PROBLEM TO SOLVE >> Produce one exact copy of the records, no pictures.

DATA LISTING Start Marker

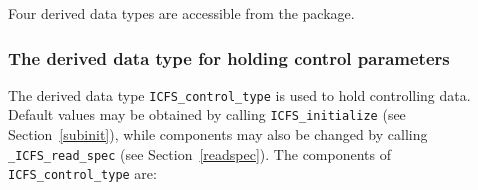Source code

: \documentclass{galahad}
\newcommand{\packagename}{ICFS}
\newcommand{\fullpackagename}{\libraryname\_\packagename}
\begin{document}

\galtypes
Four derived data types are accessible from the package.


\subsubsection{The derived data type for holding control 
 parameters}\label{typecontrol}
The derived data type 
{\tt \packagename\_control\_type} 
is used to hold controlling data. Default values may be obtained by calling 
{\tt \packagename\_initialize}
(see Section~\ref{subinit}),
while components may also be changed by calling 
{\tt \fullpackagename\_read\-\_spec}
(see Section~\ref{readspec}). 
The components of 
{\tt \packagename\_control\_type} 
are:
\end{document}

DATA LISTING End Marker

OUTPUT FOR THIS EXERCISE >>
Source code

: \documentclass{galahad}
\newcommand{\packagename}{ICFS}
\newcommand{\fullpackagename}{\libraryname\_\packagename}
\begin{document}

\galtypes
Four derived data types are accessible from the package.


\subsubsection{The derived data type for holding control 
 parameters}\label{typecontrol}
The derived data type 
{\tt \packagename\_control\_type} 
is used to hold controlling data. Default values may be obtained by calling 
{\tt \packagename\_initialize}
(see Section~\ref{subinit}),
while components may also be changed by calling 
{\tt \fullpackagename\_read\-\_spec}
(see Section~\ref{readspec}). 
The components of 
{\tt \packagename\_control\_type} 
are:
\end{document}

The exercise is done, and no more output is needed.